(Beginning of INFORMATION)

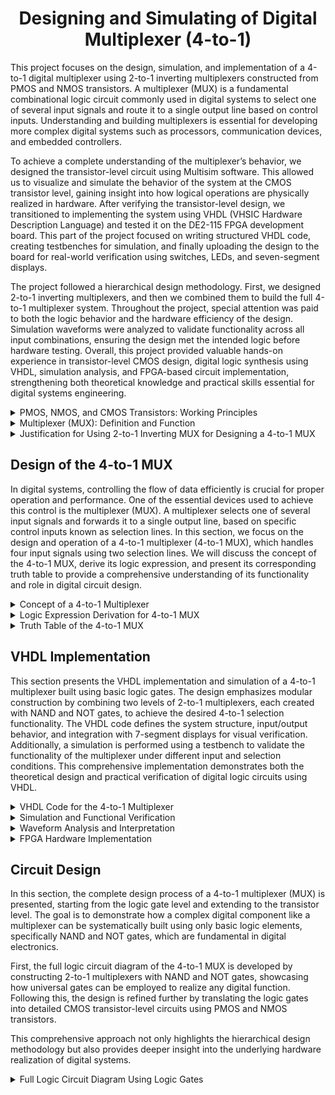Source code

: <div align="center">
  
# Designing and Simulating of Digital Multiplexer (4-to-1)
</div>

This project focuses on the design, simulation, and implementation of a 4-to-1 digital multiplexer using 2-to-1 inverting multiplexers constructed from PMOS and NMOS transistors. A multiplexer (MUX) is a fundamental combinational logic circuit commonly used in digital systems to select one of several input signals and route it to a single output line based on control inputs. Understanding and building multiplexers is essential for developing more complex digital systems such as processors, communication devices, and embedded controllers.

To achieve a complete understanding of the multiplexer’s behavior, we designed the transistor-level circuit using Multisim software. This allowed us to visualize and simulate the behavior of the system at the CMOS transistor level, gaining insight into how logical operations are physically realized in hardware. After verifying the transistor-level design, we transitioned to implementing the system using VHDL (VHSIC Hardware Description Language) and tested it on the DE2-115 FPGA development board. This part of the project focused on writing structured VHDL code, creating testbenches for simulation, and finally uploading the design to the board for real-world verification using switches, LEDs, and seven-segment displays.

The project followed a hierarchical design methodology. First, we designed 2-to-1 inverting multiplexers, and then we combined them to build the full 4-to-1 multiplexer system. Throughout the project, special attention was paid to both the logic behavior and the hardware efficiency of the design. Simulation waveforms were analyzed to validate functionality across all input combinations, ensuring the design met the intended logic before hardware testing. Overall, this project provided valuable hands-on experience in transistor-level CMOS design, digital logic synthesis using VHDL, simulation analysis, and FPGA-based circuit implementation, strengthening both theoretical knowledge and practical skills essential for digital systems engineering.

<details>
  <summary>PMOS, NMOS, and CMOS Transistors: Working Principles</summary>
<br>
	
---
In modern digital electronics, transistors play a vital role as the fundamental building blocks of all logic circuits. Among the different types of transistors, the MOSFET (Metal-Oxide-Semiconductor Field-Effect Transistor) is the most widely used due to its high switching speed and low power consumption. MOSFETs come in two main types: NMOS (N-type MOSFET) and PMOS (P-type MOSFET), each having distinct characteristics and operating principles.

- **NMOS (N-type MOSFET)**: In an NMOS transistor, electrons are the majority carriers, making it faster in switching operations. The transistor is turned on (conducting state) when a high voltage (logic 1) is applied to the gate terminal relative to the source. In this state, a conductive channel forms between the drain and the source, allowing current to flow easily. When the gate voltage is low (logic 0), the NMOS transistor is in the off state, and current does not flow.

- **PMOS (P-type MOSFET)**: In contrast, a PMOS transistor operates with holes as the majority carriers. A PMOS transistor is turned on when a low voltage (logic 0) is applied to the gate terminal relative to the source, creating a conductive channel. When a high voltage (logic 1) is applied to the gate, the PMOS device switches off. PMOS transistors typically have slower mobility compared to NMOS, leading to slower switching speeds, but they offer benefits like lower leakage currents.

- **CMOS (Complementary MOS)**: CMOS technology integrates both NMOS and PMOS transistors to build efficient logic gates. In a CMOS circuit, when one transistor (either PMOS or NMOS) is on, the other is off. This complementary behavior results in very low static power consumption because current only flows during switching transitions, not in a steady state.

The use of CMOS technology enables the development of dense, power-efficient, and highly reliable digital circuits. CMOS forms the backbone of modern microprocessors, memory chips, and virtually all integrated circuits used today.

<div align="center">
  <img src="Pics/2.png" alt="PMOS, NMOS, and CMOS" width="1050" height="500">
</div>
<br>

Understanding how PMOS and NMOS transistors behave individually and together in CMOS is critical to designing complex circuits like multiplexers at the transistor level.

---
</details>

<details>
  <summary>Multiplexer (MUX): Definition and Function</summary>
<br>
	
---
A multiplexer (MUX) is a fundamental combinational logic device that selects one of several input signals and forwards the selected input to a single output line. It functions as a digital data selector, making it possible for multiple input signals to share a single communication line or resource. The selection process is controlled by selection inputs (also called control lines), and the number of these selection lines depends on the number of inputs. In general, an N-to-1 multiplexer requires log(N) selection lines. For example, a 2-to-1 multiplexer requires one select line, a 4-to-1 multiplexer requires two select lines, and an 8-to-1 multiplexer requires three select lines.

In a 4-to-1 multiplexer specifically, there are four data inputs (usually labeled D0, D1, D2, and D3), two select lines (S1 and S0), and one output (Y). The select lines determine which data input is connected to the output. The functionality can be described as follows: when the select lines are set to (S1, S0) = (0, 0), the output Y will follow input D0. If the select lines are (0, 1), the output will be D1; if they are (1, 0), the output will be D2; and if they are (1, 1), the output will be D3. This mechanism allows a single output line to dynamically switch between multiple inputs based on control signals.

<div align="center">
  <img src="Pics/3.png" alt="4-to-1 MUX" width="1050" height="500">
</div>
<br>

Multiplexers are essential components in digital systems and have wide applications in areas such as data routing, communication systems, arithmetic operations, and control unit design. They help to simplify circuit design by reducing the number of required components. Instead of having separate wiring for each input, a multiplexer enables efficient use of hardware resources by controlling multiple inputs through a smaller number of control lines. Their ability to selectively manage data paths makes them critical in optimizing system performance and circuit scalability in modern electronics.

---
</details>

<details>
  <summary>Justification for Using 2-to-1 Inverting MUX for Designing a 4-to-1 MUX</summary>
  <br>
	
---
Designing a 4-to-1 multiplexer directly at the transistor level can quickly become complex and inefficient, especially when working with PMOS and NMOS devices. To address this, a more organized and modular approach is to first design a 2-to-1 inverting multiplexer and then use these building blocks to construct the 4-to-1 MUX. This method not only simplifies the design process but also improves the clarity and manageability of the circuit during analysis and simulation. 

The main reasons for choosing a 2-to-1 inverting MUX as the base unit include:

- **Simplicity in Design**: A 2-to-1 inverting MUX is straightforward to implement using a small number of transistors, making it easier to draw, simulate, and debug.

- **Reduction of Transistor Count**: By reusing a simple 2-to-1 block multiple times, the overall transistor count remains optimized, which is critical for minimizing chip area and power consumption.

- **Ease of Analysis**: It is much easier to analyze the behavior of a small, predictable building block than to handle a large, complex circuit all at once.

- **Hierarchy and Scalability**: Using smaller modules allows for a hierarchical design structure, where multiple 2-to-1 MUXes are combined logically to form larger multiplexers, enhancing scalability and reusability.

By first constructing 2-to-1 inverting MUXes and then connecting them appropriately, the final 4-to-1 multiplexer can be realized efficiently with minimal design overhead. Additionally, the inversion introduced by the inverting MUX can be systematically corrected either logically or at later stages in the circuit, offering flexibility in achieving the desired final output behavior.

<div align="center">
  <img src="Pics/4.png" alt="4-to-1 MUX Using 2-to-1 MUX" width="1050" height="500">
</div>
<br>

Further advantages of this modular design approach are:

- Simplified Simulation and Testing: Smaller modules are easier to test individually before being combined into the final design.
  
- Logical Organization: The clear division into blocks makes the overall circuit structure easier to understand and present.
  
- Better Performance Control: The designer can better control signal delays, loading effects, and switching behavior by analyzing each stage separately.

Thus, using a 2-to-1 inverting multiplexer structure provides both practical and theoretical advantages, ensuring a more successful and optimized implementation of the 4-to-1 multiplexer.

---
</details>

## Design of the 4-to-1 MUX

In digital systems, controlling the flow of data efficiently is crucial for proper operation and performance. One of the essential devices used to achieve this control is the multiplexer (MUX). A multiplexer selects one of several input signals and forwards it to a single output line, based on specific control inputs known as selection lines. In this section, we focus on the design and operation of a 4-to-1 multiplexer (4-to-1 MUX), which handles four input signals using two selection lines. We will discuss the concept of the 4-to-1 MUX, derive its logic expression, and present its corresponding truth table to provide a comprehensive understanding of its functionality and role in digital circuit design.

<details>
<summary>Concept of a 4-to-1 Multiplexer</summary>
<br>
	
---
A multiplexer (MUX) is a digital device that selects one input signal from several available input lines and forwards it to a single output line. It is essentially a data selector, which is useful for routing data in digital circuits. The 4-to-1 MUX specifically has four input lines, two selection lines, and one output line. The main purpose of this device is to choose one of the four inputs based on the values of the selection lines and then pass the chosen input to the output. 

The operation of the 4-to-1 multiplexer is simple but very powerful. It uses two selection lines, `S1 and S0`, to determine which of the four input lines `(D0, D1, D2, D3)` should be connected to the output Y. The selection lines act like a binary control signal that picks the appropriate input. By adjusting the values of S1 and S0, the MUX can be programmed to select any one of the four inputs. For example, if `S1 = 0 and S0 = 1`, the output will be connected to `D1`.

The versatility of the 4-to-1 MUX is vital in many applications, especially when it comes to controlling data flow or routing multiple signals through a single channel. It is often used in communication systems, data multiplexing, and digital circuits to manage the complexity of handling multiple signals without requiring multiple physical paths.

---
</details>

<details>
  <summary>Logic Expression Derivation for 4-to-1 MUX</summary>
  <br>
	
---	
To describe the behavior of the 4-to-1 MUX in a more formal way, we derive the logic expression for the output in terms of the selection lines and the input lines. This expression will dictate the behavior of the MUX based on the different combinations of S1 and S0. Since the MUX has four inputs, the logic expression is a combination of these inputs and the selection signals.

The logic expression for the 4-to-1 multiplexer is derived from the following truth table:

    Y = (¬S1 ⋅ ¬S0 ⋅ D0) + (¬S1 ⋅ S0 ⋅ D1) + (S1 ⋅ ¬S0 ⋅ D2) + (S1 ⋅ S0 ⋅ D3)

This equation shows how each of the inputs (D0, D1, D2, D3) is selected based on the values of S1 and S0:

- When S1 = 0 and S0 = 0, the output Y will be equal to D0.
- When S1 = 0 and S0 = 1, the output Y will be equal to D1.
- When S1 = 1 and S0 = 0, the output Y will be equal to D2.
- When S1 = 1 and S0 = 1, the output Y will be equal to D3.

This logic expression highlights the fact that the two selection lines control which input is passed through to the output. It is essentially a series of AND and OR operations that determine the output based on the selection of inputs.

---
</details>

<details>
  <summary>Truth Table of the 4-to-1 MUX</summary>
  <br>
	
---
The truth table of a multiplexer is a tabular representation that shows how the selection lines control the output. It is a crucial part of understanding how a digital circuit like a multiplexer behaves under different conditions. For a 4-to-1 multiplexer, the truth table lists all possible combinations of the two selection lines (S1 and S0) and the corresponding
output for each combination.

The truth table for the 4-to-1 MUX is as follows:

<div align="center">

| S1 | S0 | Output (Y) |
|----|----|------------|
| 0  | 0  | D0         |
| 0  | 1  | D1         |
| 1  | 0  | D2         |
| 1  | 1  | D3         |

</div>

This truth table clearly shows the relationship between the selection lines and the output. Each combination of S1 and S0 corresponds to one of the four inputs, and the output reflects the value of the selected input. When both S1 and S0 are 0, the output is equal to D0, when S1 = 0 and S0 = 1, the output is D1, and so on for the other combinations.

By examining this table, we can easily visualize how the selection lines determine which input is passed to the output. This is the foundation for the logic design of the multiplexer, and the truth table will be used in the implementation phase to ensure that the MUX behaves correctly.

---
</details>

## VHDL Implementation

This section presents the VHDL implementation and simulation of a 4-to-1 multiplexer built using basic logic gates. The design emphasizes modular construction by combining two levels of 2-to-1 multiplexers, each created with NAND and NOT gates, to achieve the desired 4-to-1 selection functionality. The VHDL code defines the system structure, input/output behavior, and integration with 7-segment displays for visual verification. Additionally, a simulation is performed using a testbench to validate the functionality of the multiplexer under different input and selection conditions. This comprehensive implementation demonstrates both the theoretical design and practical verification of digital logic circuits using VHDL.

<details>
  <summary>VHDL Code for the 4-to-1 Multiplexer</summary>
  <br>
	
---
In this section, the VHDL code implements a 4-to-1 multiplexer (MUX) using two levels of 2-to-1 multiplexers (MUX1, MUX2, and MUX3), all constructed with NAND gates and NOT gates. The multiplexer selects one of four inputs based on two selection lines. Below is a breakdown of the key components:

- **Entity Declaration**: The part1 entity defines the input and output ports. The input SW is an 18-bit switch vector used to control the multiplexer, and the outputs are connected to LEDs and 7-segment displays (LEDR, LEDG, HEX7, HEX6, HEX5, HEX4, HEX0).
  
- **Signal Definitions**: Intermediate signals such as U, V, W, X, M, M1, and M2 are declared. These signals hold portions of the input vector SW and are used for multiplexing logic. The selector signals Sel determine the multiplexer’s behavior.
  
- **Multiplexer Logic**: The first level contains two 2-to-1 multiplexers (MUX1 and MUX2) that select between the input groups U, V and W, X based on the most significant selection bit Sel(1). The second level contains a third 2-to-1 multiplexer (MUX3) that selects between the outputs of MUX1 and MUX2 based on the least significant selection bit Sel(0).
  
- **7-Segment Display Output**: The selected values from the multiplexer (M) are displayed on 7-segment displays through the my7seg component. This component takes a 4-bit input and converts it into a 7-segment display pattern.

This code effectively demonstrates the design of a 4-to-1 multiplexer using NAND gates and NOT gates to control the flow of data.

```VHDL
LIBRARY ieee;
USE ieee.std_logic_1164.all;
 
ENTITY part1 IS 
   PORT ( SW   : IN  STD_LOGIC_VECTOR(17 DOWNTO 0);    
          LEDR : OUT STD_LOGIC_VECTOR(17 DOWNTO 0);   
	  LEDG: OUT STD_LOGIC_VECTOR (7 DOWNTO 0);
 	  HEX7, HEX6, HEX5, HEX4, HEX0 : OUT STD_LOGIC_VECTOR(0 TO 6));
END part1;
 
ARCHITECTURE Structure OF part1 IS 
   COMPONENT my7seg
      PORT ( INPUT : IN  STD_LOGIC_VECTOR(3 DOWNTO 0);  
             OUTPUT : OUT STD_LOGIC_VECTOR(0 TO 6));  
   END COMPONENT;
 
  SIGNAL U, V, W, X, M : STD_LOGIC_VECTOR(3 DOWNTO 0); 
  SIGNAL M1, M2 : STD_LOGIC_VECTOR(3 DOWNTO 0);	
  SIGNAL Sel : STD_LOGIC_VECTOR(1 DOWNTO 0);  
 
BEGIN
   U <= SW(3 DOWNTO 0); 
   V <= SW(7 DOWNTO 4);
   W <= SW(11 DOWNTO 8);
   X <= SW(15 DOWNTO 12);
   Sel <= SW (17 DOWNTO 16);
	
   LEDR(3 DOWNTO 0) <= U;
   LEDR(7 DOWNTO 4) <= V;
   LEDR(11 DOWNTO 8) <= W;
   LEDR(15 DOWNTO 12) <= X;
   LEDG(1 DOWNTO 0) <= Sel;
	
																					
																					
  	M1(0) <= NOT ( (NOT (U(0) NAND (NOT Sel(1)))) NAND (NOT (V(0) NAND Sel(1))) );
	M1(1) <= NOT ( (NOT (U(1) NAND (NOT Sel(1)))) NAND (NOT (V(1) NAND Sel(1))) );
	M1(2) <= NOT ( (NOT (U(2) NAND (NOT Sel(1)))) NAND (NOT (V(2) NAND Sel(1))) );
	M1(3) <= NOT ( (NOT (U(3) NAND (NOT Sel(1)))) NAND (NOT (V(3) NAND Sel(1))) );
	
																					
  	M2(0) <= NOT ( (NOT (W(0) NAND (NOT Sel(1)))) NAND (NOT (X(0) NAND Sel(1))) );
	M2(1) <= NOT ( (NOT (W(1) NAND (NOT Sel(1)))) NAND (NOT (X(1) NAND Sel(1))) );
	M2(2) <= NOT ( (NOT (W(2) NAND (NOT Sel(1)))) NAND (NOT (X(2) NAND Sel(1))) );
	M2(3) <= NOT ( (NOT (W(3) NAND (NOT Sel(1)))) NAND (NOT (X(3) NAND Sel(1))) );
	
																					
  	M(0) <= NOT ( (NOT (M1(0) NAND (NOT Sel(0)))) NAND (NOT (M2(0) NAND Sel(0))) );
	M(1) <= NOT ( (NOT (M1(1) NAND (NOT Sel(0)))) NAND (NOT (M2(1) NAND Sel(0))) );
	M(2) <= NOT ( (NOT (M1(2) NAND (NOT Sel(0)))) NAND (NOT (M2(2) NAND Sel(0))) );
	M(3) <= NOT ( (NOT (M1(3) NAND (NOT Sel(0)))) NAND (NOT (M2(3) NAND Sel(0))) );
 
	INPUT1: my7seg PORT MAP (SW(3 DOWNTO 0), HEX7);
  	INPUT2: my7seg PORT MAP (SW(7 DOWNTO 4), HEX6);
	INPUT3: my7seg PORT MAP (SW(11 DOWNTO 8), HEX5);
	INPUT4: my7seg PORT MAP (SW(15 DOWNTO 12), HEX4);
	INPUT5: my7seg PORT MAP (M(3 DOWNTO 0), HEX0);
	
END Structure;
 
-- ----------------------------------------------------------------------------------------------------
 
LIBRARY ieee;                  
USE ieee.std_logic_1164.all;
ENTITY my7seg IS                             
 
   PORT ( INPUT : IN  STD_LOGIC_VECTOR(3 DOWNTO 0);    
          OUTPUT : OUT STD_LOGIC_VECTOR(0 TO 6));       
END my7seg;
 
ARCHITECTURE Structure OF my7seg IS  
BEGIN         
PROCESS (INPUT)
   BEGIN
      CASE INPUT IS
         WHEN "0000" => OUTPUT <= "0000001";
         WHEN "0001" => OUTPUT <= "1001111";
         WHEN "0010" => OUTPUT <= "0010010";
         WHEN "0011" => OUTPUT <= "0000110";
         WHEN "0100" => OUTPUT <= "1001100";
         WHEN "0101" => OUTPUT <= "0100100";
         WHEN "0110" => OUTPUT <= "0100000";
         WHEN "0111" => OUTPUT <= "0001111";
         WHEN "1000" => OUTPUT <= "0000000";
         WHEN "1001" => OUTPUT <= "0000100";
         WHEN "1010" => OUTPUT <= "0001000";
         WHEN "1011" => OUTPUT <= "1100000";
         WHEN "1100" => OUTPUT <= "0110001";
         WHEN "1101" => OUTPUT <= "1000010";
         WHEN "1110" => OUTPUT <= "0110000";
         WHEN OTHERS => OUTPUT <= "0111000";
      END CASE;
   END PROCESS;
END Structure;

```
---
</details>

<details>
	<summary>Simulation and Functional Verification</summary>
	<br>
	
 ---
To ensure the functionality of the 4-to-1 multiplexer, a simulation is performed. Simulation is critical for verifying the logic and behavior of the VHDL design before hardware implementation. The steps involved in the simulation process are:

- **Testbench Creation**: A testbench is written to apply various input values to the switches (SW) and test the corresponding outputs on the LEDs and 7-segment displays. This testbench should simulate different scenarios by toggling the selector lines (Sel(1) and Sel(0)) and observing how the multiplexer selects and outputs the appropriate value.

- **Verification**: The main goal of the simulation is to verify that the correct input is selected and passed through to the output based on the values of the selection lines. For example:
	- When Sel(1) is 0 and Sel(0) is 0, the multiplexer should select input U.
  	- When Sel(1) is 1 and Sel(0) is 0, it should select input V, and so on.


By simulating the VHDL code, you ensure that all possible combinations of selector lines are handled correctly and that the multiplexer performs as expected.

```VHDL
library IEEE;
use IEEE.Std_logic_1164.all;
use IEEE.Numeric_Std.all;

entity part1_tb is
end;

architecture bench of part1_tb is

  component part1 
     PORT ( SW   : IN  STD_LOGIC_VECTOR(17 DOWNTO 0);    
            LEDR : OUT STD_LOGIC_VECTOR(17 DOWNTO 0);   
  			 LEDG: OUT STD_LOGIC_VECTOR (7 DOWNTO 0);
  			 HEX7, HEX6, HEX5, HEX4, HEX0 : OUT STD_LOGIC_VECTOR(0 TO 6));
  end component;

  signal SW: STD_LOGIC_VECTOR(17 DOWNTO 0);
  signal LEDR: STD_LOGIC_VECTOR(17 DOWNTO 0);
  signal LEDG: STD_LOGIC_VECTOR (7 DOWNTO 0);
  signal HEX7, HEX6, HEX5, HEX4, HEX0: STD_LOGIC_VECTOR(0 TO 6);

begin

  uut: part1 port map ( SW   => SW,
                        LEDR => LEDR,
                        LEDG => LEDG,
                        HEX7 => HEX7,
                        HEX6 => HEX6,
                        HEX5 => HEX5,
                        HEX4 => HEX4,
                        HEX0 => HEX0 );

  stimulus: process
  begin
    
    SW <= "000010000100000000";  
    wait for 10 ns;  

    
    SW <= "000100101001001001";  
    wait for 10 ns;  

    SW <= "010010010010001010";  
    wait for 10 ns;  

    SW <= "010010101001010100";  
    wait for 10 ns;  

    SW <= "100000000000001000";  
    wait for 10 ns;  

    SW <= "100000000000010000";  
    wait for 10 ns;  

    SW <= "110010100100100010";  
    wait for 10 ns;  

    
    SW <= "110000000000111111";  
    wait for 10 ns; 

    
    SW <= "111111111111111111";  
    wait for 10 ns;  

    wait;
  end process;


end;
```
---
</details>

<details>
	<summary>Waveform Analysis and Interpretation</summary>
	<br>
	
 ---
The simulation waveform obtained from ModelSim demonstrates the correct functionality of the designed 4-to-1 multi- plexer. In the waveform, several signals were monitored, including the input switches (SW), the LED indicators (LEDR), and the outputs connected to the seven-segment displays (HEX7, HEX6, HEX5, HEX4, and HEX0). Throughout the simulation, the behavior of the circuit was consistent with the expected operation of a 4-to-1 multiplexer.

<div align="center">
  <img src="Pics/5.png" alt="Waveform" width="1050" height="500">
</div>
<br>

As the selection inputs (Sel) changed, the output consistently switched between the four input vectors (U, V, W, and X). Each change in the selector value resulted in the corresponding input being displayed on the output without any noticeable delay or instability. For example, when the selector input was ”00,” the output corresponded to input U. When it was ”01,” the output switched to V, and similarly, ”10” and ”11” correctly selected W and X, respectively. The seven- segment displays accurately reflected these changes, verifying that the data path and display decoding modules functioned correctly.

The analysis of the waveform reveals that no glitches, undefined states, or high-impedance conditions were observed during the transitions. The outputs transitioned smoothly from one input to another in response to changes in the selection lines. Furthermore, the seven-segment displays updated immediately and correctly, indicating that the output logic and display decoding were properly synchronized with the multiplexer output.

In conclusion, the simulation results validate the functionality of the multiplexer design. The correct selection of inputs based on the selector lines, the proper display of outputs on the seven-segment displays, and the absence of any errors during operation all confirm that the VHDL implementation is robust and operates as intended.

---
</details>

<details>
	<summary>FPGA Hardware Implementation</summary>
	<br>
	
 ---
After successful simulation and verification in ModelSim, the VHDL design was implemented on the DE2-115 FPGA development board. The compiled design was downloaded onto the board using the Intel Quartus Prime software. Upon programming the FPGA, the physical testing of the circuit confirmed the correct functionality of the design. 

As shown in the figure, the input switches were used to select different inputs for the 4-to-1 multiplexer, and the results were displayed on the seven-segment displays. The displayed outputs correctly corresponded to the input values based on the selection lines. In particular, different combinations of the switch settings resulted in accurate updates on the seven-segment displays, confirming that the multiplexer selection and data paths were operating correctly in hardware, just as they did during simulation.

Moreover, the LEDs on the board illuminated according to the active input and output conditions, providing additional visual feedback of the circuit’s functionality. The successful implementation on the DE2-115 board further validated the correctness and robustness of the VHDL design, demonstrating that the circuit not only works in simulation but also performs reliably when deployed to real FPGA hardware.

<p align="center">
  <img src="Pics/20.png" style="width: 49%; height: 300px;" title="A=0000 B=0000 C=0000 D=0000 S=00" /> <img src="Pics/21.png" style="width: 49%; height: 300px;" title="A=0011 B=1110 C=1010 D=0001 S=11"/>  
  <img src="Pics/22.png" style="width: 49%; height: 300px;" title="A=1011 B=0110 C=1000 D=0100 S=00" /> <img src="Pics/23.png" style="width: 49%; height: 300px;" title="A=1011 B=0110 C=1000 D=0100 S=10"/>
  <img src="Pics/24.png" style="width: 49%; height: 300px;" title="A=0011 B=1110 C=1010 D=0001 S=10" /> <img src="Pics/25.png" style="width: 49%; height: 300px;" title="A=0011 B=1110 C=1010 D=0001 S=00"/>
</p>


 ---
</details>

## Circuit Design

In this section, the complete design process of a 4-to-1 multiplexer (MUX) is presented, starting from the logic gate level and extending to the transistor level. The goal is to demonstrate how a complex digital component like a multiplexer can be systematically built using only basic logic elements, specifically NAND and NOT gates, which are fundamental in digital electronics.

First, the full logic circuit diagram of the 4-to-1 MUX is developed by constructing 2-to-1 multiplexers with NAND and NOT gates, showcasing how universal gates can be employed to realize any digital function. Following this, the design is refined further by translating the logic gates into detailed CMOS transistor-level circuits using PMOS and NMOS transistors.

This comprehensive approach not only highlights the hierarchical design methodology but also provides deeper insight into the underlying hardware realization of digital systems.

<details>
<summary>Full Logic Circuit Diagram Using Logic Gates</summary>
<br>
	
---
In this project, the 4-to-1 multiplexer (MUX) is designed by using 2-to-1 multiplexer building blocks. Each 2-to-1 MUX itself is constructed solely with NAND and NOT gates. This design choice reflects a fundamental and practical approach to digital circuit design, as NAND gates are known to be universal gates, capable of forming any logic function when combined appropriately.

The basic concept of a 4-to-1 MUX is to select one of four data inputs (D0, D1, D2, D3) based on the binary values of two select inputs (S1 and S0). The selection mechanism can be thought of as a two-stage hierarchy:

- **First stage**: Two 2-to-1 MUXes are used to select between pairs (D0, D1) and (D2, D3) based on the lower-order select line, S0.
- **Second stage**: A final 2-to-1 MUX is used to choose between the outputs of the first stage, based on the higher-order select line, S1.

Thus, only three 2-to-1 MUXes are needed to implement the 4-to-1 MUX structure.

Each 2-to-1 MUX follows the basic logic:

    Y = (¬S · A) + (S · B) 

where:
- S is the select line.
- A and B are the two data inputs.
- Y is the output.

Instead of using AND, OR, and NOT gates directly, the logic must be implemented only with NAND and NOT gates. Therefore, each basic logic operation (AND, OR) must be rewritten using NAND equivalents:

**AND using NAND:**

    A · B = ¬(¬(A · B))

**OR using NAND (via DeMorgan’s law):**

    A + B = ¬(¬A · ¬B)

**NOT using NAND:**

    ¬A = A NAND A

At the full circuit level, the diagram shows:

- Two 2-to-1 NAND-based multiplexers taking inputs (D0, D1) and (D2, D3) selected by S0.
- Their outputs feeding into a third 2-to-1 NAND-based multiplexer controlled by S1.
- The final output Y representing the selected input according to the two select lines.

This approach not only satisfies the project constraints but also trains the designer to think flexibly using universal gates. The following photo shows the Gate-level implementation of the 4-to-1 multiplexer, constructed entirely using NAND and NOT gates.

<p align="center">
  <img src="Pics/6.png" style="width: 49%; height: 300px;" title="A=1 B=0 S=0" /> <img src="Pics/11.png" style="width: 49%; height: 300px;" title="A=1 B=0 S=1"/>  
</p>

Now, using this 2-to-1 multiplexer design, we can construct the 4-to-1 multiplexer entirely by combining the 2-to-1 MUX blocks in a hierarchical manner. This 4-to-1 MUX is built with only NAND and NOT gates by connecting three 2-to-1 MUXes, which were designed earlier using the same gate types. The first stage of the design selects between two pairs of inputs (D0, D1) and (D2, D3), while the second stage selects between the results of the first stage based on the higher-order select line (S1). In this way, the entire 4-to-1 MUX functionality is achieved using only NAND and NOT gates.

<p align="center">
  <img src="Pics/7.png" style="width: 49%; height: 300px;" title="A=1 B=0 C=1 D=1 S=11" /> <img src="Pics/8.png" style="width: 49%; height: 300px;" title="A=1 B=0 C=0 D=1 S=00"/>
  <img src="Pics/9.png" style="width: 49%; height: 300px;" title="A=1 B=0 C=0 D=1 S=01" /> <img src="Pics/10.png" style="width: 49%; height: 300px;" title="A=1 B=0 C=0 D=1 S=11"/>  
</p>

---
</details>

(End of INFORMATION)

**EXERCISE:**
The reply should hold only the lines running from the top of the records to the line containing "This project focuses", both included, copied exactly with no pictures.

**YOUR SOLUTION:**
Source code

: <div align="center">
  
# Designing and Simulating of Digital Multiplexer (4-to-1)
</div>

This project focuses on the design, simulation, and implementation of a 4-to-1 digital multiplexer using 2-to-1 inverting multiplexers constructed from PMOS and NMOS transistors. A multiplexer (MUX) is a fundamental combinational logic circuit commonly used in digital systems to select one of several input signals and route it to a single output line based on control inputs. Understanding and building multiplexers is essential for developing more complex digital systems such as processors, communication devices, and embedded controllers.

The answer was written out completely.